There has been much publicity about the current recruitment crisis in general practice and it is no secret that GPs are being ground down by ever-increasing workload and stress, coupled with falling income.

Quitting may be an appealing option and many GPs over the age of 50 are considering taking early retirement or leaving their partnerships; trends suggest many younger GPs are leaving their partnerships too.

It is becoming difficult to recruit salaried GPs and partners – recent research by GPonline suggested that around 29% of vacancies for both roles can remain unfilled for more than a year – so planning ahead for a partner’s retirement is crucial.
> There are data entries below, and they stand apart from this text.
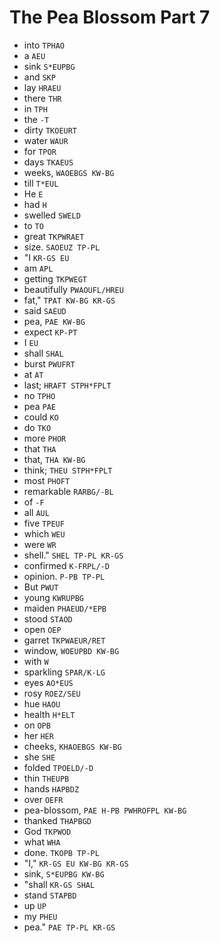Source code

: # The Pea Blossom Part 7

* into `TPHAO`
* a `AEU`
* sink `S*EUPBG`
* and `SKP`
* lay `HRAEU`
* there `THR`
* in `TPH`
* the `-T`
* dirty `TKOEURT`
* water `WAUR`
* for `TPOR`
* days `TKAEUS`
* weeks, `WAOEBGS KW-BG`
* till `T*EUL`
* He `E`
* had `H`
* swelled `SWELD`
* to `TO`
* great `TKPWRAET`
* size. `SAOEUZ TP-PL`
* "I `KR-GS EU`
* am `APL`
* getting `TKPWEGT`
* beautifully `PWAOUFL/HREU`
* fat," `TPAT KW-BG KR-GS`
* said `SAEUD`
* pea, `PAE KW-BG`
* expect `KP-PT`
* I `EU`
* shall `SHAL`
* burst `PWUFRT`
* at `AT`
* last; `HRAFT STPH*FPLT`
* no `TPHO`
* pea `PAE`
* could `KO`
* do `TKO`
* more `PHOR`
* that `THA`
* that, `THA KW-BG`
* think; `THEU STPH*FPLT`
* most `PHOFT`
* remarkable `RARBG/-BL`
* of `-F`
* all `AUL`
* five `TPEUF`
* which `WEU`
* were `WR`
* shell." `SHEL TP-PL KR-GS`
* confirmed `K-FRPL/-D`
* opinion. `P-PB TP-PL`
* But `PWUT`
* young `KWRUPBG`
* maiden `PHAEUD/*EPB`
* stood `STAOD`
* open `OEP`
* garret `TKPWAEUR/RET`
* window, `WOEUPBD KW-BG`
* with `W`
* sparkling `SPAR/K-LG`
* eyes `AO*EUS`
* rosy `ROEZ/SEU`
* hue `HAOU`
* health `H*ELT`
* on `OPB`
* her `HER`
* cheeks, `KHAOEBGS KW-BG`
* she `SHE`
* folded `TPOELD/-D`
* thin `THEUPB`
* hands `HAPBDZ`
* over `OEFR`
* pea-blossom, `PAE H-PB PWHROFPL KW-BG`
* thanked `THAPBGD`
* God `TKPWOD`
* what `WHA`
* done. `TKOPB TP-PL`
* "I," `KR-GS EU KW-BG KR-GS`
* sink, `S*EUPBG KW-BG`
* "shall `KR-GS SHAL`
* stand `STAPBD`
* up `UP`
* my `PHEU`
* pea." `PAE TP-PL KR-GS`
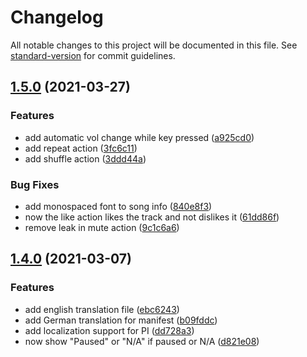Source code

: # Changelog

All notable changes to this project will be documented in this file. See [standard-version](https://github.com/conventional-changelog/standard-version) for commit guidelines.

## [1.5.0](https://github.com/XeroxDev/YTMD-StreamDeck/compare/v1.4.0...v1.5.0) (2021-03-27)


### Features

* add automatic vol change while key pressed ([a925cd0](https://github.com/XeroxDev/YTMD-StreamDeck/commit/a925cd0a5060c10dbaf7072fb455950452565a84))
* add repeat action ([3fc6c11](https://github.com/XeroxDev/YTMD-StreamDeck/commit/3fc6c11c19671d3622e0a2e57decc2db68b17bbf))
* add shuffle action ([3ddd44a](https://github.com/XeroxDev/YTMD-StreamDeck/commit/3ddd44a64adf595f1bd3e40ec16b9cde519cc074))


### Bug Fixes

* add monospaced font to song info ([840e8f3](https://github.com/XeroxDev/YTMD-StreamDeck/commit/840e8f3018a6c4b7eb59255fef5cefa3d8f5b5d9))
* now the like action likes the track and not dislikes it ([61dd86f](https://github.com/XeroxDev/YTMD-StreamDeck/commit/61dd86f09f129afbde69878601d834c1531d8a06))
* remove leak in mute action ([9c1c6a6](https://github.com/XeroxDev/YTMD-StreamDeck/commit/9c1c6a64e920bc126e3faf1ad9c0b77f597ae980))

## [1.4.0](https://github.com/XeroxDev/YTMD-StreamDeck/compare/v1.3.0...v1.4.0) (2021-03-07)


### Features

* add english translation file ([ebc6243](https://github.com/XeroxDev/YTMD-StreamDeck/commit/ebc6243007e1b45a94624591865154e24496e550))
* add German translation for manifest ([b09fddc](https://github.com/XeroxDev/YTMD-StreamDeck/commit/b09fddcc6b9bb046c99a73ad087530c575c538c0))
* add localization support for PI ([dd728a3](https://github.com/XeroxDev/YTMD-StreamDeck/commit/dd728a3c33252b41f47f0a5768ed9c5ba4348ddf))
* now show "Paused" or "N/A" if paused or N/A ([d821e08](https://github.com/XeroxDev/YTMD-StreamDeck/commit/d821e087be89ca07ddbe27a9d3fd2e4a0b2c76da))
A partner who intends to leave a GMS partnership will need to give three months’ notice to NHS England; for PMS practices, this can be up to six months’ notice. However, ideally a partner should inform the remaining partners of their intentions earlier than this, so they can start seeking a replacement.

The practice must decide whether it intends to take on a salaried GP or a partner. Taking on a salaried GP with a view to partnership will allow you to see how the new GP fits into the practice and works with existing partners and staff. Be prepared for a lengthy search; in the meantime you may have to use locums, which can be expensive.

Property issues when leaving a partnership

If your premises are leased, you will need to approach the leaseholder to ensure the outgoing partner’s name is removed from the lease agreement. The incoming partner must be included on the lease, once appointed.

If the partners own the property, the outgoing partner will need to decide whether to hold on to their share in the property after retirement or sell this. If a replacement partner has not been found and the outgoing partner wants to sell, the remaining partners will need to purchase the share, which can be sold on once a replacement partner is found.

Where an outgoing partner sells their share in the property at their time of leaving, they will be able to claim entrepreneur’s relief, which reduces the capital gains tax to 10%. Holding on to this as an investment and selling it at a later date would incur capital gains tax at 20%.

Where there is a transfer of a partnership property between partners, no stamp duty land tax (SDLT) is payable on the transfer.

Costs of closing a practice

Retirement is not a straightforward process for single-handed GPs, who need to have a two-to five-year plan to retirement.

If a single-handed GP gives notice of their retirement, NHS England will either put the practice out to tender or disperse the list of patients, transferring them to other local practices.

Should the practice be put out to tender, all staff will be transferred to the new provider under TUPE (transfer of undertakings) although, if the list is small, it is likely NHS England will disperse the list, resulting in a huge cost to the GP.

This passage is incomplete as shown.